IRBT iROBOT CORPORATION
Sector financial performance:
This company, which primarily designs and builds robots for home related work, has been grouped into household robots sector in household equipment industry.
While the fast increase in sales of home robots of this company seems to have been supported by large spending in marketing and aggressive promotion, the more than 20% annual growth in sales units since 2017 cannot be explained without support of strong demand from consumers. At the same time, shifting of product mix to higher margin products may mean that consumers would like to pay more for innovation of products, which may have been proved by continuingly increasing sales volume of its new products in the 2Q of 2018.
As a result of increasing demand for higher margin products, companies’ gross margin has been improved by about 400 basis points to about 50% in the past several years. It is the first time for this company’s gross margin in the past several years to catch up the increase in its average SG&A as percentage of sales, which increased by about 400 basis points during the same period. We thus see its operating margin to go back to about 9% in 2018, a 100 basis point increase compared with 2017 thanks to fast increase in sales. We see an increase in cash flow.
The typical average enterprise price/EBI (a) ratio is: 54(interest/EBI ratio of 0%) and stock price/sales ratio is 3.1.
It seems that the demand for products of this company in the past several years has been strong ( especially for sales since 2017) as indicated by continuing, fast increase in sales volume (more than 20% annually) while the demand seems to have been supported by large input in advertising and promotions.
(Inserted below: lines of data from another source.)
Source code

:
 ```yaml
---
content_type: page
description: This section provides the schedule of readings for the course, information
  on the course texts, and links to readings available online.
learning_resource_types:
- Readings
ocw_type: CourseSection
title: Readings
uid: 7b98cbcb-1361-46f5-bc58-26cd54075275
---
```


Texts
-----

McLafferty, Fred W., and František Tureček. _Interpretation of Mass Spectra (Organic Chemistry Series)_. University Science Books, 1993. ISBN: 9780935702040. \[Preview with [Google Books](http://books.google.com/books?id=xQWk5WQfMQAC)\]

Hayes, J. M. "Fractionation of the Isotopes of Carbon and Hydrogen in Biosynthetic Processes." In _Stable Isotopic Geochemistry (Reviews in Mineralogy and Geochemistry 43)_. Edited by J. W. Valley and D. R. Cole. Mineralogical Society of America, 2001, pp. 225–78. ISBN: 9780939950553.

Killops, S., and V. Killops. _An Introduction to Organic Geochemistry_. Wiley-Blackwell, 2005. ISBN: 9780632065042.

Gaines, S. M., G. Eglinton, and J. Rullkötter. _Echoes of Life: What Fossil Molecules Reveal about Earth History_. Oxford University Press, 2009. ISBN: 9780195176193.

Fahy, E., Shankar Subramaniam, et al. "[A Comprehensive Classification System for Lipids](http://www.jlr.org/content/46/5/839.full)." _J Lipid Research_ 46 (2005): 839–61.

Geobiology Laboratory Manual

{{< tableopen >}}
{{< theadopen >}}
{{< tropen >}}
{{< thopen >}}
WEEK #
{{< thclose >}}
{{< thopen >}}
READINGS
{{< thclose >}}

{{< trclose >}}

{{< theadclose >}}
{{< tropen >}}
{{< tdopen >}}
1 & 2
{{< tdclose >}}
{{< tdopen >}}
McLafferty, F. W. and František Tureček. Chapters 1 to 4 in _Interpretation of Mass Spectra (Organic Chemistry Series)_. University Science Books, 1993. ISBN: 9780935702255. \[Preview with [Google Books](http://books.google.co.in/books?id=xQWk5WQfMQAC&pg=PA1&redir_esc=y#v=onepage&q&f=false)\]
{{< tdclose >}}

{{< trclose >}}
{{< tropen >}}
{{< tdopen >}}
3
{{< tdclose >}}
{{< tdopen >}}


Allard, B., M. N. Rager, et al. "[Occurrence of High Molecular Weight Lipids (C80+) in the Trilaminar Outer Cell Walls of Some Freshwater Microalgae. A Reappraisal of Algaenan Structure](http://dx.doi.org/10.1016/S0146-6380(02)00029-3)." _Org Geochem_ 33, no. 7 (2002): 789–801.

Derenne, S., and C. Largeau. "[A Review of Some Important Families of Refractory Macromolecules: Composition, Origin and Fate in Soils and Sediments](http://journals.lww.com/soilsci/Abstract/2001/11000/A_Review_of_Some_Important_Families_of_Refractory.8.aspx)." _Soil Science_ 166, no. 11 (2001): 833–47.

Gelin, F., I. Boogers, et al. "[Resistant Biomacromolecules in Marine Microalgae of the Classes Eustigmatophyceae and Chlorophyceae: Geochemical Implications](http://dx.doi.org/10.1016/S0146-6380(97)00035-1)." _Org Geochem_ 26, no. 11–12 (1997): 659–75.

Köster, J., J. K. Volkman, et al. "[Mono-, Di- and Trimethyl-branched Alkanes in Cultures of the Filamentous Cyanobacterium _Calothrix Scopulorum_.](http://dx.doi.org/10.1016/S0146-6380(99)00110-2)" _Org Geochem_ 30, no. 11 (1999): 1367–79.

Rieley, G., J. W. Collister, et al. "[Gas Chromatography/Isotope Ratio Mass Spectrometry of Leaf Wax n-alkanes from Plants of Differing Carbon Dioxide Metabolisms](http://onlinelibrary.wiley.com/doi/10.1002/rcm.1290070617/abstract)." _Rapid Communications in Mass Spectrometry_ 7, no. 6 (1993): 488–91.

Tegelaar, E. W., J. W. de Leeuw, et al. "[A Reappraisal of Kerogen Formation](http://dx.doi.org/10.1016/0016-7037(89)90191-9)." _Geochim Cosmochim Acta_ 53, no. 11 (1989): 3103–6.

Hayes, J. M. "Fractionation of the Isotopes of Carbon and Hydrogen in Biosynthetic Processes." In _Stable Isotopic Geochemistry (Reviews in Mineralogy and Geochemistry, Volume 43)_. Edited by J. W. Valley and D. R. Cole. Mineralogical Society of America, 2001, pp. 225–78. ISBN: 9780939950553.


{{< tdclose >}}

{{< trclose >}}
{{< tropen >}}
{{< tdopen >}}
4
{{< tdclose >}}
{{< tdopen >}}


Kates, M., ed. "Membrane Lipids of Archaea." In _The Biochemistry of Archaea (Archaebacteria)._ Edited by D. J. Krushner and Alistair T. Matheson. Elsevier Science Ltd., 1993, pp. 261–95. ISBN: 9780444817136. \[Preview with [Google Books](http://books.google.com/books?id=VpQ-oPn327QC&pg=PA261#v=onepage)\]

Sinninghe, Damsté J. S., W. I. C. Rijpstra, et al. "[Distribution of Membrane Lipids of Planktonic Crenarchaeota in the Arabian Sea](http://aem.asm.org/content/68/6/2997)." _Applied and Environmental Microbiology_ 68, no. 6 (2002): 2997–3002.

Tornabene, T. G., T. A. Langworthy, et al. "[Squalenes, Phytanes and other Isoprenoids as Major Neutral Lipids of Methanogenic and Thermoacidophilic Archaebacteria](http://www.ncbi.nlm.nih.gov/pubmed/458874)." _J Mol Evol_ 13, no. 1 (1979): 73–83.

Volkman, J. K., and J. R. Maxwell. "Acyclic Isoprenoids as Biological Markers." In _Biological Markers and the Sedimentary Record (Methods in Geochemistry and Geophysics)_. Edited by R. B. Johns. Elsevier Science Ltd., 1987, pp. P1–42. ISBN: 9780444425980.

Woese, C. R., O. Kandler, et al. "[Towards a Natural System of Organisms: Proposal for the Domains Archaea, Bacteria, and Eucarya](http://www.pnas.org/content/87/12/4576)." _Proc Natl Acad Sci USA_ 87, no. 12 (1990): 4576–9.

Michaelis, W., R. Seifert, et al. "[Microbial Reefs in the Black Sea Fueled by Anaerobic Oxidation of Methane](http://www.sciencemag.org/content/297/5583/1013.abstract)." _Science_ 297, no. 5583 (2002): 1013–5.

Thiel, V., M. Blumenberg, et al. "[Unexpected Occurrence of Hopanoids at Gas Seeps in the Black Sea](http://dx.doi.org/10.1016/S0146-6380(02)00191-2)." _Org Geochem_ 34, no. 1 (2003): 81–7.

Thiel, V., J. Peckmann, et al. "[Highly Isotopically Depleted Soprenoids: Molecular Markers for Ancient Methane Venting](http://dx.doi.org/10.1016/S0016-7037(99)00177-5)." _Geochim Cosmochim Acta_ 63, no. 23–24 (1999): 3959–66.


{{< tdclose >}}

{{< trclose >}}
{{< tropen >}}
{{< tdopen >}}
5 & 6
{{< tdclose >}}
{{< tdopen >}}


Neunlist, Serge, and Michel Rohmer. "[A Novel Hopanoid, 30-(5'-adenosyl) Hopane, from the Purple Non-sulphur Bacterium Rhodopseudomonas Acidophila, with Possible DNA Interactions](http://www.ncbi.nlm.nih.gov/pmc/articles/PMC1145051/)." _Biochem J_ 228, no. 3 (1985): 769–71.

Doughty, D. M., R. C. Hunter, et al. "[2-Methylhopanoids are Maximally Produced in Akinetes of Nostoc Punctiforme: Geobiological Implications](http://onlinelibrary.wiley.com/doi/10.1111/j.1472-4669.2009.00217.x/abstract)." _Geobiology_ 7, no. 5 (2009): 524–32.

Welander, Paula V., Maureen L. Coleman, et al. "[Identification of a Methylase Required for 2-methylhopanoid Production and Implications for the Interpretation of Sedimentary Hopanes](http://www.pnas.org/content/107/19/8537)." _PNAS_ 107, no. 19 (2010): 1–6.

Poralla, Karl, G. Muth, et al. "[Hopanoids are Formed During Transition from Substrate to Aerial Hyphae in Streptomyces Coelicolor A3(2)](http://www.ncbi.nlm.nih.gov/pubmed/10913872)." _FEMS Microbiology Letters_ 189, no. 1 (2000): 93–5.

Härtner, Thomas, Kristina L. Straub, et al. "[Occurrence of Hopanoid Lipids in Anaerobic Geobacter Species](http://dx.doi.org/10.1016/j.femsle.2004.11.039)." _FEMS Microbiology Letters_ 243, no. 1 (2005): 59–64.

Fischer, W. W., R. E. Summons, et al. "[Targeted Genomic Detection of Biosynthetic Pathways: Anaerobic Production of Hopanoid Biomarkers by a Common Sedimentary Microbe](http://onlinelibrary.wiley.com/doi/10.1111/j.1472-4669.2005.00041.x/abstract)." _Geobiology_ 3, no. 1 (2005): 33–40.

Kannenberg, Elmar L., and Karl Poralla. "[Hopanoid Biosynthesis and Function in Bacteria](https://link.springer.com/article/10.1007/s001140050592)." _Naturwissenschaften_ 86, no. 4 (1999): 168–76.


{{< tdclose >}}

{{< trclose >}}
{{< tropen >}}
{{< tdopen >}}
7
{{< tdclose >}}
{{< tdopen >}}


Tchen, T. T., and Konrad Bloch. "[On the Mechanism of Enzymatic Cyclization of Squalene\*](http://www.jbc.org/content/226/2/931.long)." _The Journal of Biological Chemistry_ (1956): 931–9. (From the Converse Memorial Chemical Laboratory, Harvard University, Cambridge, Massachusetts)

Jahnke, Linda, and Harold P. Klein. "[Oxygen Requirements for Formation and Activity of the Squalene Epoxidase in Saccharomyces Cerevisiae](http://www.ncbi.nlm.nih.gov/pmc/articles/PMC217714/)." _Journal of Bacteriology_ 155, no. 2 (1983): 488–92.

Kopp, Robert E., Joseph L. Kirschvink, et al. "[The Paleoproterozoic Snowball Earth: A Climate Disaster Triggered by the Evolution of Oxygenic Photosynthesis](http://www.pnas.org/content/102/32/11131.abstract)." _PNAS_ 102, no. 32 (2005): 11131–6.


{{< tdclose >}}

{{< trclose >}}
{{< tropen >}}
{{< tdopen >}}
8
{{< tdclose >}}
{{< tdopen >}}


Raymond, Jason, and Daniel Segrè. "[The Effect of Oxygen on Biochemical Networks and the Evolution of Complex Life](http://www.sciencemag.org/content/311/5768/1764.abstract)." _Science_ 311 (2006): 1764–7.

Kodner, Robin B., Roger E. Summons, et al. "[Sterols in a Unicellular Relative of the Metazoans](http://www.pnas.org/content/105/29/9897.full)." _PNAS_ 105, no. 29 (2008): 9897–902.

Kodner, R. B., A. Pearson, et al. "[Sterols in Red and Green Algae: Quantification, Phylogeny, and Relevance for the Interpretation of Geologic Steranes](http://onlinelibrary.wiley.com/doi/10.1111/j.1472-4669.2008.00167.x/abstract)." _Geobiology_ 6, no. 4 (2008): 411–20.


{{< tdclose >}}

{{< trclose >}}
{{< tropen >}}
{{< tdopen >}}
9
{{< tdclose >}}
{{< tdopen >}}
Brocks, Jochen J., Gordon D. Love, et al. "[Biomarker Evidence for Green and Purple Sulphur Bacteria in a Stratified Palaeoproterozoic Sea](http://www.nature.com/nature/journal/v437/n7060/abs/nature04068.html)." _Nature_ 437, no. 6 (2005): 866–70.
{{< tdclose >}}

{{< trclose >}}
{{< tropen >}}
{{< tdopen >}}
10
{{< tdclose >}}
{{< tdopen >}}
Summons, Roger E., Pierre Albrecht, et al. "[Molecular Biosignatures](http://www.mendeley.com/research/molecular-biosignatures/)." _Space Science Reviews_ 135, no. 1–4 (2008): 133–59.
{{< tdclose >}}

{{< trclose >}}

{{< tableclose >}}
New products launching and the favourable products mix also contribute the increase in sales.
The first six months of 2018 compared with 2017
Consumer robots sales increased by about 26% (23% for 2Q) attributable to increases of about 14% (23% for 2Q) in volume and increase of about 11% (flat for 2Q) in average selling price.
The 2017 compared with 2016
Consumer robots sales increased by about 35% attributable to increases of about 26% in volume and increase of about 11% in price.
2016 compared with 2015
Consumer robots sales increased by about 17% attributable to increases of about 21% in volume offset by decrease of about 1% in price.
Fiscal 2015 compared with 2014
Consumer robots sales increased by about 10% attributable to increases of about 12% in volume offset by decrease of about 1.5% in price.
Its gross margin has gone up from about 46% of 2014 to 50% of 2018 primarily due to favourable product mix (larger margin product) and leveraging of expenses as a result of increased sales. However, due to corresponding increase in SG&A as percentage of sales, which increased from 24% to 28%, its operating margin has thus been flat at about 9% in 2018.
This stock currently has an enterprise price/EBI ratio of 54 ($112). We think that its stock is being relatively fairly valued considering that we will probably be able to see a continuously increasing cash flow resulted from leveraging of expense as sales continue to grow.